AK Parti 1. Olağanüstü Büyük Kongresi'ne Doğru
İstanbul İl Başkanı Babuşcu: "Başta Davutoğlu olmak üzere AK Parti'deki herkes şu gerçeği bir şuur seviyesinde özümsemiştir; Erdoğan'la olmak milletle olmaktır.
AK Parti İstanbul İl Başkanı Aziz Babuşcu, "Başta Davutoğlu olmak üzere AK Parti'deki herkes şu gerçeği bir şuur seviyesinde özümsemiştir; Erdoğan'la olmak milletle olmaktır. Kılıçdaroğlu ve onun gibi düşünenler boşuna hayal kurmasın. Yeni başbakanımız kukla olmayacak kadar kişilikli, Erdoğan'la olmanın milletle olmak demek olduğunu bilecek kadar şuurludur" dedi.
AK Parti İstanbul İl Başkanlığınca, 27 Ağustos'ta Ankara'da yapılacak AK Parti Olağanüstü Genel Kurultayı'na ilişkin Sütlüce'deki parti binasında düzenlenen toplantıya, il başkanı Aziz Babuşcu'nun yanı sıra İstanbul Büyükşehir Belediye Başkanı Kadir Topbaş ile ilçe belediye başkanları, partinin ilçe başkanları ve parti il yönetim kurulu üyeleri katıldı.
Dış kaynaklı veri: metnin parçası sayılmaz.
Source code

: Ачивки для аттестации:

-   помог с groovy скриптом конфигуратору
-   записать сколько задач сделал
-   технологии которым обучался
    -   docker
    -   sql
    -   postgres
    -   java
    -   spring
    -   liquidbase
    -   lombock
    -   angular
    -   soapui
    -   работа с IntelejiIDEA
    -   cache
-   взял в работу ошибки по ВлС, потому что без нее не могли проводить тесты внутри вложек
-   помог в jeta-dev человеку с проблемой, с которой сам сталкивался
Burada konuşan Babuşcu, Türkiye'nin kaderi ve çocukların geleceği adına çok önemli bir seçimi geride bıraktıklarını belirterek, milletin derme çatma çatılara itibar etmediğini, kendi çatısını kendisinin çattığını ve Recep Tayyip Erdoğan'ın her zamanki feraset ve basiretiyle diğer adaylara ezici bir fark atarak seçimi kazandığını söyledi.
"Hedeflere daha güçlü adımlarla yürünecek bir dönem açıldı"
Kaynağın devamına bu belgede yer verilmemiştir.